# What you need to do
Repeat each line, word for word, from the one containing "harm than good." through the last line of the entries, and include no other output.

(Recorded data begins)

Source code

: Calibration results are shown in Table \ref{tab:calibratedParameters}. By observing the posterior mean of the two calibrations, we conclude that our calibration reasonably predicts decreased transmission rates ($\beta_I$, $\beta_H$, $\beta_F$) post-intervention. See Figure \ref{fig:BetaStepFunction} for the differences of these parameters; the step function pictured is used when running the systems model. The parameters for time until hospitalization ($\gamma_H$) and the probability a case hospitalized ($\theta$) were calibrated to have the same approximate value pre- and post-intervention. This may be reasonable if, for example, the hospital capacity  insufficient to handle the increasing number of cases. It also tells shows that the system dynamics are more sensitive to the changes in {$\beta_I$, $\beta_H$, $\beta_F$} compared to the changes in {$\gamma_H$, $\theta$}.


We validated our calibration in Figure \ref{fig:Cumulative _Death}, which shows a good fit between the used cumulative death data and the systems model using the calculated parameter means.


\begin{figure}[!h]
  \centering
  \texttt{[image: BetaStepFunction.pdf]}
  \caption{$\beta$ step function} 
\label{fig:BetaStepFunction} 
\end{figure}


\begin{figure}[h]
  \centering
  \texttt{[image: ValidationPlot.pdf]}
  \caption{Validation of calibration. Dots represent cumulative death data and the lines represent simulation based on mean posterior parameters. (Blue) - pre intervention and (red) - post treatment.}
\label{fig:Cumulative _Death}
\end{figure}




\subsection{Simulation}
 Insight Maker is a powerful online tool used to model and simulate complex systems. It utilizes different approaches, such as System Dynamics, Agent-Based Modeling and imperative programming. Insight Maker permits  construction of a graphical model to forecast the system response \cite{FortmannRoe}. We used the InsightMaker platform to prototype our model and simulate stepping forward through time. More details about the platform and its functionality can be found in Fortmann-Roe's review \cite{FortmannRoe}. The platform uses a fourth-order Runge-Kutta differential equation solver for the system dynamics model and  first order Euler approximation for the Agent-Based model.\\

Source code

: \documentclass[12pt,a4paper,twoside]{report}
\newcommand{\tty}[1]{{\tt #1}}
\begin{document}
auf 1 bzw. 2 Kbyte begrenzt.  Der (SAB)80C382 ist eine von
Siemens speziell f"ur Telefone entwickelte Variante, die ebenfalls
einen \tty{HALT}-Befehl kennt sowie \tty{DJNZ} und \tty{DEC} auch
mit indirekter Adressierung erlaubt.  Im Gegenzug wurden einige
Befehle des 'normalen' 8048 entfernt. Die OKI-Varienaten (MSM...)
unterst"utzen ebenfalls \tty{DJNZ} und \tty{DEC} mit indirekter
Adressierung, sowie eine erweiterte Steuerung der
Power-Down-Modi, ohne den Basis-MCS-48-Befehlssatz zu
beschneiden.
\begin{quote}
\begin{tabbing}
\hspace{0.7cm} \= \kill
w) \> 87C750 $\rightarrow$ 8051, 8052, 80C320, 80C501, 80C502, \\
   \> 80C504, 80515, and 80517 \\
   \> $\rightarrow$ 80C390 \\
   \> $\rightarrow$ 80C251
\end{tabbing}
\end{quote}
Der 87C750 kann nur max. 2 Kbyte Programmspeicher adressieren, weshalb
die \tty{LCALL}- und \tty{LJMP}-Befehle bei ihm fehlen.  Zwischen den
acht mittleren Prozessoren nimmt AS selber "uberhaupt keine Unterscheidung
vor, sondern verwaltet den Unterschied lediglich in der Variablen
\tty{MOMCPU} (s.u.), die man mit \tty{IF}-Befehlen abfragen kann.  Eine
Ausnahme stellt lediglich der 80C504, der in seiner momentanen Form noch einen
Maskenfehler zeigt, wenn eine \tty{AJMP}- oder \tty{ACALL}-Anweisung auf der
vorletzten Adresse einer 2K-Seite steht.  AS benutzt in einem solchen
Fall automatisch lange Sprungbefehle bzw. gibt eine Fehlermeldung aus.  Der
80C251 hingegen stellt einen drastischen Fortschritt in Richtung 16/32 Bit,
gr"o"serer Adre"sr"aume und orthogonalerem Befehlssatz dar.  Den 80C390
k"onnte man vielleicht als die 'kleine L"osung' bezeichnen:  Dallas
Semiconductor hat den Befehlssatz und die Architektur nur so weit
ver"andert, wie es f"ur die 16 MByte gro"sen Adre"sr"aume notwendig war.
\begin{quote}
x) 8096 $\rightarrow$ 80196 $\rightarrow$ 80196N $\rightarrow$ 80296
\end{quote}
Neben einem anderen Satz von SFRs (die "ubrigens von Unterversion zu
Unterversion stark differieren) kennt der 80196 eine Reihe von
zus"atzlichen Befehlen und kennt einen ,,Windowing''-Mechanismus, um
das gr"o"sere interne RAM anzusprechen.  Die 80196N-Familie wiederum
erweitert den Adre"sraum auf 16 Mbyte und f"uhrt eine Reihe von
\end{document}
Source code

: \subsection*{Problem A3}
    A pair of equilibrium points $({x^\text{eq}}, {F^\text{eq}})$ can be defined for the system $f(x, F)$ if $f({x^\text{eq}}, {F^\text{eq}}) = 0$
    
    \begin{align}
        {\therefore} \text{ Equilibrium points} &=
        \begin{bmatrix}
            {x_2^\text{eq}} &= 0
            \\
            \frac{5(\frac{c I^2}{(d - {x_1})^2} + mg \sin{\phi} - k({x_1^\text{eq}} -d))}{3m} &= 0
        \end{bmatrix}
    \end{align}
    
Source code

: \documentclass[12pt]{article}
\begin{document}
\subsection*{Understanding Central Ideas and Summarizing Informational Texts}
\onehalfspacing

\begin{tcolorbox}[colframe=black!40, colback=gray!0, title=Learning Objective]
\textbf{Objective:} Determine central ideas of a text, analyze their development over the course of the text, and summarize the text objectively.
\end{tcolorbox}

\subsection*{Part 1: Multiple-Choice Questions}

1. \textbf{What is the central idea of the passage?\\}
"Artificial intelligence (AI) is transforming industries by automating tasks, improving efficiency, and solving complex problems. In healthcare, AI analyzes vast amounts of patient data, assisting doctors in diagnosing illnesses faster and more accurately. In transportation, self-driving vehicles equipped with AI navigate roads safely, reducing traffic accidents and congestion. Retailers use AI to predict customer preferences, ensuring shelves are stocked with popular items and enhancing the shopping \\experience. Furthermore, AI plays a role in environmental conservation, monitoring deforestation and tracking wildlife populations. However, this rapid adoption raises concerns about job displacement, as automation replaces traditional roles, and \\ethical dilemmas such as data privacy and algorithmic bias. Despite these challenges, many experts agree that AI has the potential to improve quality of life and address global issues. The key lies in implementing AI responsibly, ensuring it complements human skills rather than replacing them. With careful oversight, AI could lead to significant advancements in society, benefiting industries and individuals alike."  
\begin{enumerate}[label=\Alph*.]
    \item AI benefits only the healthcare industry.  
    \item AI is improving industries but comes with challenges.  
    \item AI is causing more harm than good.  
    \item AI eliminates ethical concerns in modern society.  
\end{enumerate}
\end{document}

(Recorded data ends)

# Solved problem
    \item AI is causing more harm than good.  
    \item AI eliminates ethical concerns in modern society.  
\end{enumerate}
\end{document}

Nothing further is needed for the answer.